*** WORKING DATA

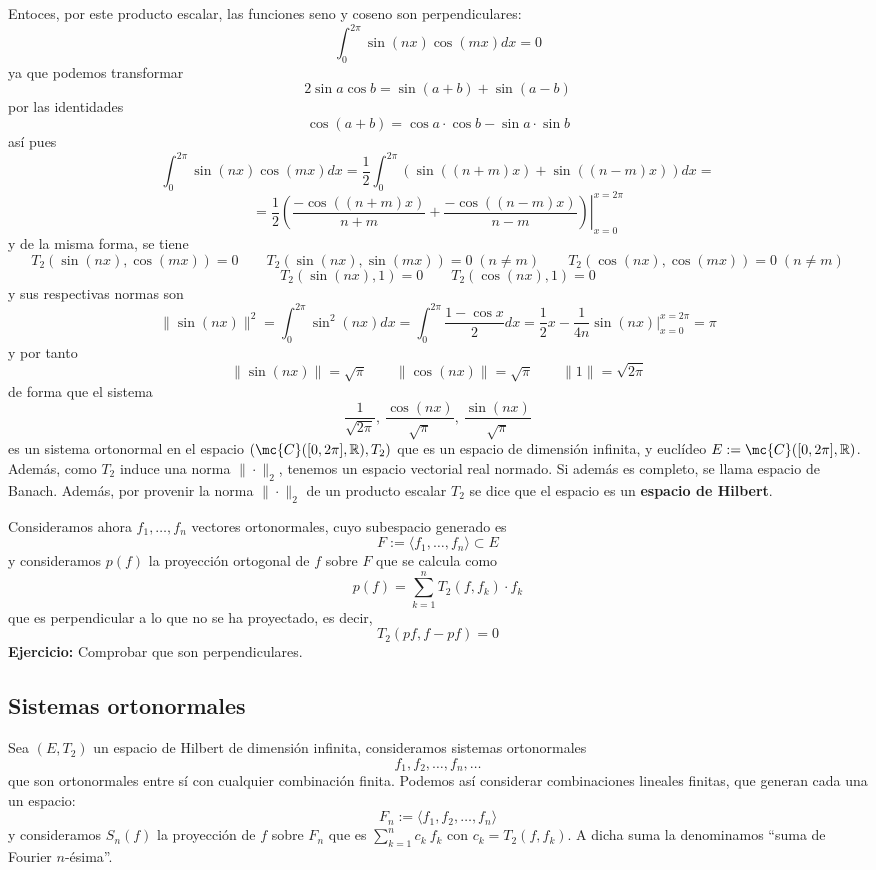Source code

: \begin{eje}
    Entoces, por este producto escalar, las funciones seno y coseno son perpendiculares:
    $$\int_0^{2 \pi} \sin(nx) \cos(mx) dx = 0 $$
    ya que podemos transformar
    $$2\sin a \cos b= \sin(a+b) + \sin(a-b)$$
    por las identidades
    $$\cos(a+b)=\cos a \cdot \cos b - \sin a \cdot \sin b $$
    así pues
    $$\int_0^{2 \pi} \sin(nx) \cos(mx) dx = \dfrac{1}{2}\int_0^{2 \pi} (\sin((n+m)x)+ \sin((n-m)x)) dx=$$
    $$=\left.\dfrac{1}{2}\left(\dfrac{-\cos((n+m)x)}{n+m}+\dfrac{-\cos((n-m)x)}{n-m} \right) \right|_{x=0}^{x=2\pi}$$
    y de la misma forma, se tiene
    $$T_2( \sin(nx), \cos(mx) )=0 \qquad T_2( \sin(nx), \sin(mx) )=0 \; (n \neq m ) \qquad T_2( \cos(nx), \cos(mx) )=0 \; (n \neq m )$$
    $$T_2( \sin(nx),1 )=0 \qquad T_2( \cos(nx),1 )=0$$
    y sus respectivas normas son
    $$\|\sin(nx)\|^2=\int_0^{2 \pi} \sin^2(nx) dx= \int_0^{2 \pi} \dfrac{1-\cos x}{2}dx = \dfrac{1}{2}x-\dfrac{1}{4n}\sin(nx) \Big|_{x=0}^{x=2\pi}=\pi$$
    y por tanto
    $$\|\sin(nx)\|=\sqrt{\pi} \qquad \|\cos(nx)\|=\sqrt{\pi} \qquad \|1\|=\sqrt{2\pi}  $$
    de forma que el sistema
    $$\dfrac{1}{\sqrt{2\pi}},\: \dfrac{\cos(nx)}{\sqrt{\pi}},\: \dfrac{\sin(nx)}{\sqrt{\pi}} $$
    es un sistema ortonormal en el espacio $\left(\mc{C}([0,2\pi],\mathbb R),T_2\right)$ que es un espacio de dimensión infinita, y euclídeo $E:=\mc{C}([0,2\pi],\mathbb R)$. Además, como $T_2$ induce una norma $\|\cdot\|_2$, tenemos un espacio vectorial real normado. Si además es completo, se llama espacio de Banach. Además, por provenir la norma $\|\cdot \|_2$ de un producto escalar $T_2$ se dice que el espacio es un \textbf{espacio de Hilbert}.

    Consideramos ahora $f_1, \ldots, f_n$ vectores ortonormales, cuyo subespacio generado es
    $$F:=\langle f_1, \ldots, f_n \rangle \subset E$$
    y consideramos $p(f)$ la proyección ortogonal de $f$ sobre $F$ que se calcula como 
    $$p(f)=\sum_{k=1}^n T_2(f,f_k)\cdot f_k$$
     que es perpendicular a lo que no se ha proyectado, es decir, 
     $$T_2(pf,f-pf)= 0$$
     \textbf{Ejercicio:} Comprobar que son perpendiculares.
    \end{eje}
    \subsection{Sistemas ortonormales}
    Sea $(E,T_2)$ un espacio de Hilbert de dimensión infinita, consideramos sistemas ortonormales
    $$f_1, f_2, \ldots, f_n , \ldots$$
    que son ortonormales entre sí con cualquier combinación finita. Podemos así considerar combinaciones lineales finitas, que generan cada una un espacio:
    $$F_n:=\langle f_1, f_2, \ldots, f_n  \rangle$$
    y consideramos $S_n(f)$ la proyección de $f$ sobre $F_n$ que es $\displaystyle \sum_{k=1}^{n} c_k \: f_k$ con $c_k=T_2(f,f_k)$. A dicha suma la denominamos ``suma de Fourier $n$-ésima''.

******

## EXERCISE DIRECTIONS
A verbatim copy of the data, pictures removed, is the expected result.

## RESPONSE FOR THIS EXERCISE
Source code

: \begin{eje}
    Entoces, por este producto escalar, las funciones seno y coseno son perpendiculares:
    $$\int_0^{2 \pi} \sin(nx) \cos(mx) dx = 0 $$
    ya que podemos transformar
    $$2\sin a \cos b= \sin(a+b) + \sin(a-b)$$
    por las identidades
    $$\cos(a+b)=\cos a \cdot \cos b - \sin a \cdot \sin b $$
    así pues
    $$\int_0^{2 \pi} \sin(nx) \cos(mx) dx = \dfrac{1}{2}\int_0^{2 \pi} (\sin((n+m)x)+ \sin((n-m)x)) dx=$$
    $$=\left.\dfrac{1}{2}\left(\dfrac{-\cos((n+m)x)}{n+m}+\dfrac{-\cos((n-m)x)}{n-m} \right) \right|_{x=0}^{x=2\pi}$$
    y de la misma forma, se tiene
    $$T_2( \sin(nx), \cos(mx) )=0 \qquad T_2( \sin(nx), \sin(mx) )=0 \; (n \neq m ) \qquad T_2( \cos(nx), \cos(mx) )=0 \; (n \neq m )$$
    $$T_2( \sin(nx),1 )=0 \qquad T_2( \cos(nx),1 )=0$$
    y sus respectivas normas son
    $$\|\sin(nx)\|^2=\int_0^{2 \pi} \sin^2(nx) dx= \int_0^{2 \pi} \dfrac{1-\cos x}{2}dx = \dfrac{1}{2}x-\dfrac{1}{4n}\sin(nx) \Big|_{x=0}^{x=2\pi}=\pi$$
    y por tanto
    $$\|\sin(nx)\|=\sqrt{\pi} \qquad \|\cos(nx)\|=\sqrt{\pi} \qquad \|1\|=\sqrt{2\pi}  $$
    de forma que el sistema
    $$\dfrac{1}{\sqrt{2\pi}},\: \dfrac{\cos(nx)}{\sqrt{\pi}},\: \dfrac{\sin(nx)}{\sqrt{\pi}} $$
    es un sistema ortonormal en el espacio $\left(\mc{C}([0,2\pi],\mathbb R),T_2\right)$ que es un espacio de dimensión infinita, y euclídeo $E:=\mc{C}([0,2\pi],\mathbb R)$. Además, como $T_2$ induce una norma $\|\cdot\|_2$, tenemos un espacio vectorial real normado. Si además es completo, se llama espacio de Banach. Además, por provenir la norma $\|\cdot \|_2$ de un producto escalar $T_2$ se dice que el espacio es un \textbf{espacio de Hilbert}.

    Consideramos ahora $f_1, \ldots, f_n$ vectores ortonormales, cuyo subespacio generado es
    $$F:=\langle f_1, \ldots, f_n \rangle \subset E$$
    y consideramos $p(f)$ la proyección ortogonal de $f$ sobre $F$ que se calcula como 
    $$p(f)=\sum_{k=1}^n T_2(f,f_k)\cdot f_k$$
     que es perpendicular a lo que no se ha proyectado, es decir, 
     $$T_2(pf,f-pf)= 0$$
     \textbf{Ejercicio:} Comprobar que son perpendiculares.
    \end{eje}
    \subsection{Sistemas ortonormales}
    Sea $(E,T_2)$ un espacio de Hilbert de dimensión infinita, consideramos sistemas ortonormales
    $$f_1, f_2, \ldots, f_n , \ldots$$
    que son ortonormales entre sí con cualquier combinación finita. Podemos así considerar combinaciones lineales finitas, que generan cada una un espacio:
    $$F_n:=\langle f_1, f_2, \ldots, f_n  \rangle$$
    y consideramos $S_n(f)$ la proyección de $f$ sobre $F_n$ que es $\displaystyle \sum_{k=1}^{n} c_k \: f_k$ con $c_k=T_2(f,f_k)$. A dicha suma la denominamos ``suma de Fourier $n$-ésima''.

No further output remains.